• About this exercise: An exact copy of the lines from the top of the data through the line with "are located in" is what you should give, with no pictures in it.

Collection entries
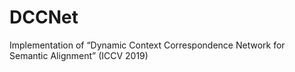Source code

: # DCCNet
Implementation of “Dynamic Context Correspondence Network for Semantic Alignment” (ICCV 2019)
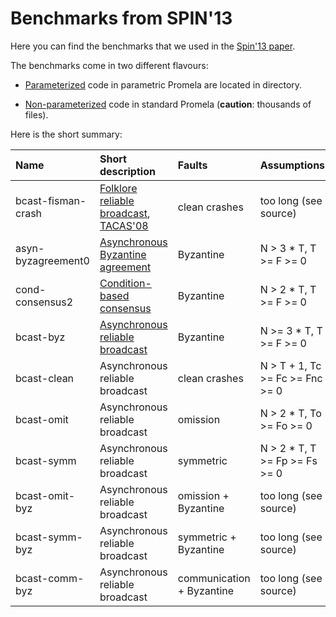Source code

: Benchmarks from SPIN'13
=======================

Here you can find the benchmarks that we used in the
[Spin'13 paper](http://forsyte.at/wp-content/uploads/spin13.pdf).

The benchmarks come in two different flavours:
  
  * [Parameterized](./parameterized) code in parametric Promela are located in
    directory.

  * [Non-parameterized](./fixed-size) code in standard Promela
   (**caution**: thousands of files).


Here is the short summary:

 Name      | Short description      | Faults | Assumptions | Specifications
 :---------|:-----------------------|:-------|:------------|:--------------
 bcast-fisman-crash | [Folklore reliable broadcast](http://dl.acm.org/citation.cfm?id=226647), [TACAS'08](http://link.springer.com/chapter/10.1007/978-3-540-78800-3_22) | clean crashes | too long (see source) | unforgeability, correctness, relay
 asyn-byzagreement0 | [Asynchronous Byzantine agreement](http://dl.acm.org/citation.cfm?id=214134) | Byzantine | N > 3 * T, T >= F >= 0 | unforgeability, correctness, agreement
 cond-consensus2 | [Condition-based consensus](http://www.computer.org/csdl/proceedings/dsn/2003/1952/00/19520541.pdf) | Byzantine | N > 2 * T, T >= F >= 0 | validity, agreement, termination
 bcast-byz | [Asynchronous reliable broadcast](http://link.springer.com/article/10.1007/BF01667080) | Byzantine    | N >= 3 * T, T >= F >= 0 | unforgeability, correctness, relay
 bcast-clean | Asynchronous reliable broadcast | clean crashes | N > T + 1, Tc >= Fc >= Fnc >= 0 | unforgeability, correctness, relay
 bcast-omit | Asynchronous reliable broadcast  | omission | N > 2 * T, To >= Fo >= 0 | unforgeability, correctness, relay
 bcast-symm | Asynchronous reliable broadcast  | symmetric | N > 2 * T, T >= Fp >= Fs >= 0 | unforgeability, correctness, relay
 bcast-omit-byz | Asynchronous reliable broadcast | omission + Byzantine | too long (see source) | unforgeability, correctness, relay
 bcast-symm-byz | Asynchronous reliable broadcast | symmetric + Byzantine | too long (see source) | unforgeability, correctness, relay
 bcast-comm-byz | Asynchronous reliable broadcast | communication + Byzantine | too long (see source) | unforgeability, correctness, relay



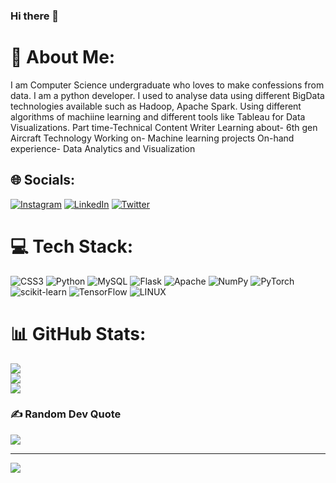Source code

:### Hi there 👋

# 💫 About Me:
I am Computer Science undergraduate who loves to make confessions from data. I am a python developer. I used to analyse data using different BigData technologies available such as Hadoop, Apache Spark. Using different algorithms of machiine learning and different tools like Tableau for Data Visualizations.
Part time-Technical Content Writer
Learning about- 6th gen Aircraft Technology
Working on- Machine learning projects 
On-hand experience- Data Analytics and Visualization


## 🌐 Socials:
[![Instagram](https://img.shields.io/badge/Instagram-%23E4405F.svg?logo=Instagram&logoColor=white)](https://instagram.com/poorvika.gupta) [![LinkedIn](https://img.shields.io/badge/LinkedIn-%230077B5.svg?logo=linkedin&logoColor=white)](https://linkedin.com/in/poorvika-gupta) [![Twitter](https://img.shields.io/badge/Twitter-%231DA1F2.svg?logo=Twitter&logoColor=white)](https://twitter.com/poorvika_pg) 

# 💻 Tech Stack:
![CSS3](https://img.shields.io/badge/css3-%231572B6.svg?style=plastic&logo=css3&logoColor=white) ![Python](https://img.shields.io/badge/python-3670A0?style=plastic&logo=python&logoColor=ffdd54) ![MySQL](https://img.shields.io/badge/mysql-%2300f.svg?style=plastic&logo=mysql&logoColor=white) ![Flask](https://img.shields.io/badge/flask-%23000.svg?style=plastic&logo=flask&logoColor=white) ![Apache](https://img.shields.io/badge/apache-%23D42029.svg?style=plastic&logo=apache&logoColor=white) ![NumPy](https://img.shields.io/badge/numpy-%23013243.svg?style=plastic&logo=numpy&logoColor=white) ![PyTorch](https://img.shields.io/badge/PyTorch-%23EE4C2C.svg?style=plastic&logo=PyTorch&logoColor=white) ![scikit-learn](https://img.shields.io/badge/scikit--learn-%23F7931E.svg?style=plastic&logo=scikit-learn&logoColor=white) ![TensorFlow](https://img.shields.io/badge/TensorFlow-%23FF6F00.svg?style=plastic&logo=TensorFlow&logoColor=white) ![LINUX](https://img.shields.io/badge/Linux-FCC624?style=plastic&logo=linux&logoColor=black)
# 📊 GitHub Stats:
![](https://github-readme-stats.vercel.app/api?username=poorvika11&theme=tokyonight&hide_border=false&include_all_commits=true&count_private=true)<br/>
![](https://github-readme-streak-stats.herokuapp.com/?user=poorvika11&theme=tokyonight&hide_border=false)<br/>
![](https://github-readme-stats.vercel.app/api/top-langs/?username=poorvika11&theme=tokyonight&hide_border=false&include_all_commits=true&count_private=true&layout=compact)

### ✍️ Random Dev Quote
![](https://quotes-github-readme.vercel.app/api?type=horizontal&theme=radical)

---
[![](https://visitcount.itsvg.in/api?id=poorvika11&icon=0&color=0)](https://visitcount.itsvg.in)

<!-- Proudly created with GPRM ( https://gprm.itsvg.in ) -->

• Answer area:
Source code

: # DCCNet
Implementation of “Dynamic Context Correspondence Network for Semantic Alignment” (ICCV 2019)
Source code

: Benchmarks from SPIN'13
=======================

Here you can find the benchmarks that we used in the
[Spin'13 paper](http://forsyte.at/wp-content/uploads/spin13.pdf).

The benchmarks come in two different flavours:
  
  * [Parameterized](./parameterized) code in parametric Promela are located in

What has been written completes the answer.